GIVEN RECORDS
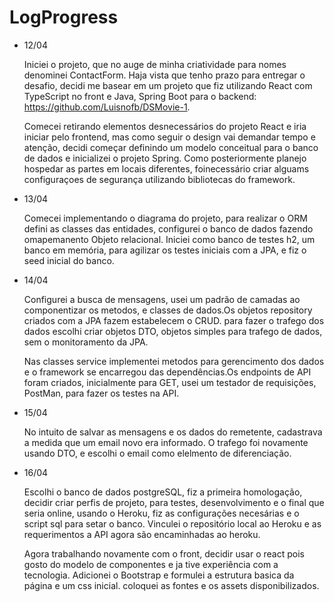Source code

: # LogProgress

- 12/04

  Iniciei o projeto, que no auge de minha criatividade para nomes denominei ContactForm. Haja vista que tenho prazo para entregar o desafio, decidi me basear em um   projeto que fiz utilizando React com TypeScript no front e Java, Spring Boot para o backend: https://github.com/Luisnofb/DSMovie-1.
  
  Comecei retirando elementos desnecessários do projeto React e iria iniciar pelo frontend, mas como seguir o design vai demandar tempo e atenção, decidi começar definindo um modelo conceitual para o banco de dados e inicializei o projeto Spring. Como posteriormente planejo hospedar as partes em locais diferentes, foinecessário criar alguams configuraçoes de segurança utilizando bibliotecas do framework.

- 13/04

  Comecei implementando o diagrama do projeto, para realizar o ORM defini as classes das entidades, configurei o banco de dados fazendo omapemanento Objeto relacional. Iniciei como banco de testes h2, um banco em memória, para agilizar os testes iniciais com a JPA, e fiz o seed inicial do banco.

- 14/04

  Configurei a busca de mensagens, usei um padrão de camadas ao componentizar os metodos, e classes de dados.Os objetos repository criados com a JPA fazem estabelecem o CRUD. para fazer o trafego dos dados escolhi criar objetos DTO, objetos simples para trafego de dados, sem o monitoramento da JPA.

  Nas classes service implementei metodos para gerencimento dos dados e o framework se encarregou das dependências.Os endpoints de API foram criados, inicialmente para GET, usei um testador de requisições, PostMan, para fazer os testes na API.

- 15/04

  No intuito de salvar as mensagens e os dados do remetente, cadastrava a medida que um email novo era informado. O trafego foi novamente usando DTO, e escolhi o email como elelmento de diferenciação.

- 16/04
  
  Escolhi o banco de dados postgreSQL, fiz a primeira homologação, decidir criar perfis de projeto, para testes, desenvolvimento e o final que seria online, usando o Heroku, fiz as configurações necesárias  e o script sql para setar o banco. Vinculei o repositório local ao Heroku e as requerimentos a API agora são encaminhadas ao heroku.

  Agora trabalhando novamente com o front, decidir usar o react pois gosto do modelo de componentes e ja tive experiência com a tecnologia. Adicionei o Bootstrap e formulei a estrutura basica da página e um css inicial. coloquei as fontes e os assets disponibilizados.


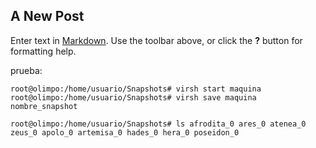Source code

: ## A New Post

Enter text in [Markdown](http://daringfireball.net/projects/markdown/). Use the toolbar above, or click the **?** button for formatting help.

prueba:

`root@olimpo:/home/usuario/Snapshots# virsh start maquina  root@olimpo:/home/usuario/Snapshots# virsh save maquina nombre_snapshot`

`root@olimpo:/home/usuario/Snapshots# ls afrodita_0 ares_0 atenea_0 zeus_0 apolo_0 artemisa_0 hades_0 hera_0 poseidon_0`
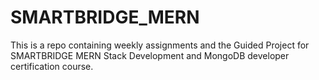 # SMARTBRIDGE_MERN
This is a repo containing weekly assignments and the Guided Project for SMARTBRIDGE MERN Stack Development and MongoDB developer certification course.
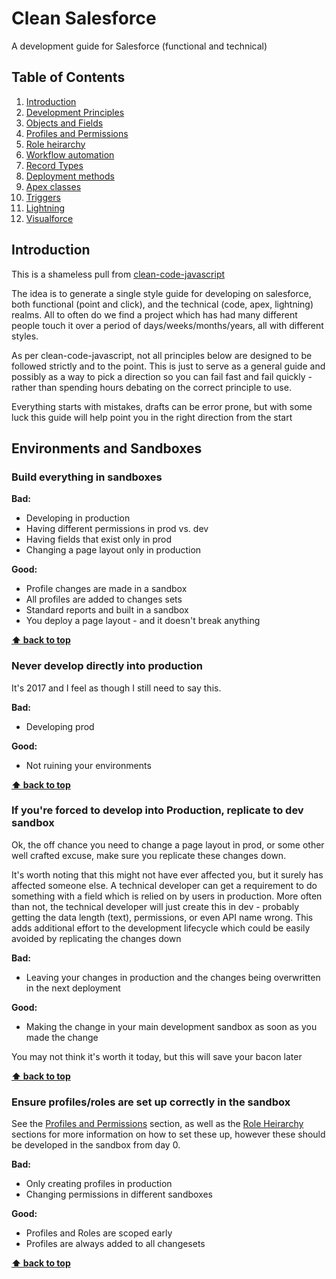 # Clean Salesforce
A development guide for Salesforce (functional and technical)

## Table of Contents

  1. [Introduction](#introduction)
  2. [Development Principles](#environment-and-sandboxes)
  3. [Objects and Fields](#objects-and-fields)
  4. [Profiles and Permissions](#profiles-and-permissions)
  5. [Role heirarchy](#role-heirarchy)
  6. [Workflow automation](#workflow-automation)
  7. [Record Types](#record-types)
  8. [Deployment methods](#deployment-methods)
  9. [Apex classes](#apex-classes)
  10. [Triggers](#triggers)
  11. [Lightning](#lightning)
  12. [Visualforce](#visualforce)

## **Introduction**

This is a shameless pull from [clean-code-javascript](https://github.com/ryanmcdermott/clean-code-javascript)

The idea is to generate a single style guide for developing on salesforce, both
functional (point and click), and the technical (code, apex, lightning) realms.
All to often do we find a project which has had many different people touch it
over a period of days/weeks/months/years, all with different styles.

As per clean-code-javascript, not all principles below are designed to be followed
strictly and to the point. This is just to serve as a general guide and possibly
as a way to pick a direction so you can fail fast and fail quickly - rather than
spending hours debating on the correct principle to use.

Everything starts with mistakes, drafts can be error prone, but with some luck
this guide will help point you in the right direction from the start

## **Environments and Sandboxes**
### Build everything in sandboxes

**Bad:**
- Developing in production
- Having different permissions in prod vs. dev
- Having fields that exist only in prod
- Changing a page layout only in production

**Good:**
- Profile changes are made in a sandbox
- All profiles are added to changes sets
- Standard reports and built in a sandbox
- You deploy a page layout - and it doesn't break anything

**[⬆ back to top](#table-of-contents)**

### Never develop directly into production
It's 2017 and I feel as though I still need to say this.

**Bad:**
- Developing prod

**Good:**
- Not ruining your environments

**[⬆ back to top](#table-of-contents)**

### If you're forced to develop into Production, replicate to dev sandbox
Ok, the off chance you need to change a page layout in prod, or some other well
crafted excuse, make sure you replicate these changes down.

It's worth noting that this might not have ever affected you, but it surely has
affected someone else. A technical developer can get a requirement to do something
with a field which is relied on by users in production. More often than not, the
technical developer will just create this in dev - probably getting the data length
(text), permissions, or even API name wrong. This adds additional effort to the
development lifecycle which could be easily avoided by replicating the changes down

**Bad:**
- Leaving your changes in production and the changes being overwritten in the next deployment

**Good:**
- Making the change in your main development sandbox as soon as you made the change

You may not think it's worth it today, but this will save your bacon later

**[⬆ back to top](#table-of-contents)**

### Ensure profiles/roles are set up correctly in the sandbox
See the [Profiles and Permissions](#profiles-and-permissions) section, as well as the [Role Heirarchy](#role-heirarchy) sections for
more information on how to set these up, however these should be developed in
the sandbox from day 0.

**Bad:**
- Only creating profiles in production
- Changing permissions in different sandboxes

**Good:**
- Profiles and Roles are scoped early
- Profiles are always added to all changesets

**[⬆ back to top](#table-of-contents)**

WHAT YOU ARE ASKED TO DO
Each entry should appear again exactly as written, pictures excluded.

REPLY
Source code

: # LogProgress

- 12/04

  Iniciei o projeto, que no auge de minha criatividade para nomes denominei ContactForm. Haja vista que tenho prazo para entregar o desafio, decidi me basear em um   projeto que fiz utilizando React com TypeScript no front e Java, Spring Boot para o backend: https://github.com/Luisnofb/DSMovie-1.
  
  Comecei retirando elementos desnecessários do projeto React e iria iniciar pelo frontend, mas como seguir o design vai demandar tempo e atenção, decidi começar definindo um modelo conceitual para o banco de dados e inicializei o projeto Spring. Como posteriormente planejo hospedar as partes em locais diferentes, foinecessário criar alguams configuraçoes de segurança utilizando bibliotecas do framework.

- 13/04

  Comecei implementando o diagrama do projeto, para realizar o ORM defini as classes das entidades, configurei o banco de dados fazendo omapemanento Objeto relacional. Iniciei como banco de testes h2, um banco em memória, para agilizar os testes iniciais com a JPA, e fiz o seed inicial do banco.

- 14/04

  Configurei a busca de mensagens, usei um padrão de camadas ao componentizar os metodos, e classes de dados.Os objetos repository criados com a JPA fazem estabelecem o CRUD. para fazer o trafego dos dados escolhi criar objetos DTO, objetos simples para trafego de dados, sem o monitoramento da JPA.

  Nas classes service implementei metodos para gerencimento dos dados e o framework se encarregou das dependências.Os endpoints de API foram criados, inicialmente para GET, usei um testador de requisições, PostMan, para fazer os testes na API.

- 15/04

  No intuito de salvar as mensagens e os dados do remetente, cadastrava a medida que um email novo era informado. O trafego foi novamente usando DTO, e escolhi o email como elelmento de diferenciação.

- 16/04
  
  Escolhi o banco de dados postgreSQL, fiz a primeira homologação, decidir criar perfis de projeto, para testes, desenvolvimento e o final que seria online, usando o Heroku, fiz as configurações necesárias  e o script sql para setar o banco. Vinculei o repositório local ao Heroku e as requerimentos a API agora são encaminhadas ao heroku.

  Agora trabalhando novamente com o front, decidir usar o react pois gosto do modelo de componentes e ja tive experiência com a tecnologia. Adicionei o Bootstrap e formulei a estrutura basica da página e um css inicial. coloquei as fontes e os assets disponibilizados.


Source code

: ## A New Post

Enter text in [Markdown](http://daringfireball.net/projects/markdown/). Use the toolbar above, or click the **?** button for formatting help.

prueba:

`root@olimpo:/home/usuario/Snapshots# virsh start maquina  root@olimpo:/home/usuario/Snapshots# virsh save maquina nombre_snapshot`

`root@olimpo:/home/usuario/Snapshots# ls afrodita_0 ares_0 atenea_0 zeus_0 apolo_0 artemisa_0 hades_0 hera_0 poseidon_0`
 # SMARTBRIDGE_MERN
This is a repo containing weekly assignments and the Guided Project for SMARTBRIDGE MERN Stack Development and MongoDB developer certification course.
 # Clean Salesforce
A development guide for Salesforce (functional and technical)

## Table of Contents

  1. [Introduction](#introduction)
  2. [Development Principles](#environment-and-sandboxes)
  3. [Objects and Fields](#objects-and-fields)
  4. [Profiles and Permissions](#profiles-and-permissions)
  5. [Role heirarchy](#role-heirarchy)
  6. [Workflow automation](#workflow-automation)
  7. [Record Types](#record-types)
  8. [Deployment methods](#deployment-methods)
  9. [Apex classes](#apex-classes)
  10. [Triggers](#triggers)
  11. [Lightning](#lightning)
  12. [Visualforce](#visualforce)

## **Introduction**

This is a shameless pull from [clean-code-javascript](https://github.com/ryanmcdermott/clean-code-javascript)

The idea is to generate a single style guide for developing on salesforce, both
functional (point and click), and the technical (code, apex, lightning) realms.
All to often do we find a project which has had many different people touch it
over a period of days/weeks/months/years, all with different styles.

As per clean-code-javascript, not all principles below are designed to be followed
strictly and to the point. This is just to serve as a general guide and possibly
as a way to pick a direction so you can fail fast and fail quickly - rather than
spending hours debating on the correct principle to use.

Everything starts with mistakes, drafts can be error prone, but with some luck
this guide will help point you in the right direction from the start

## **Environments and Sandboxes**
### Build everything in sandboxes

**Bad:**
- Developing in production
- Having different permissions in prod vs. dev
- Having fields that exist only in prod
- Changing a page layout only in production

**Good:**
- Profile changes are made in a sandbox
- All profiles are added to changes sets
- Standard reports and built in a sandbox
- You deploy a page layout - and it doesn't break anything

**[⬆ back to top](#table-of-contents)**

### Never develop directly into production
It's 2017 and I feel as though I still need to say this.

**Bad:**
- Developing prod

**Good:**
- Not ruining your environments

**[⬆ back to top](#table-of-contents)**

### If you're forced to develop into Production, replicate to dev sandbox
Ok, the off chance you need to change a page layout in prod, or some other well
crafted excuse, make sure you replicate these changes down.

It's worth noting that this might not have ever affected you, but it surely has
affected someone else. A technical developer can get a requirement to do something
with a field which is relied on by users in production. More often than not, the
technical developer will just create this in dev - probably getting the data length
(text), permissions, or even API name wrong. This adds additional effort to the
development lifecycle which could be easily avoided by replicating the changes down

**Bad:**
- Leaving your changes in production and the changes being overwritten in the next deployment

**Good:**
- Making the change in your main development sandbox as soon as you made the change

You may not think it's worth it today, but this will save your bacon later

**[⬆ back to top](#table-of-contents)**

### Ensure profiles/roles are set up correctly in the sandbox
See the [Profiles and Permissions](#profiles-and-permissions) section, as well as the [Role Heirarchy](#role-heirarchy) sections for
more information on how to set these up, however these should be developed in
the sandbox from day 0.

**Bad:**
- Only creating profiles in production
- Changing permissions in different sandboxes

**Good:**
- Profiles and Roles are scoped early
- Profiles are always added to all changesets

**[⬆ back to top](#table-of-contents)**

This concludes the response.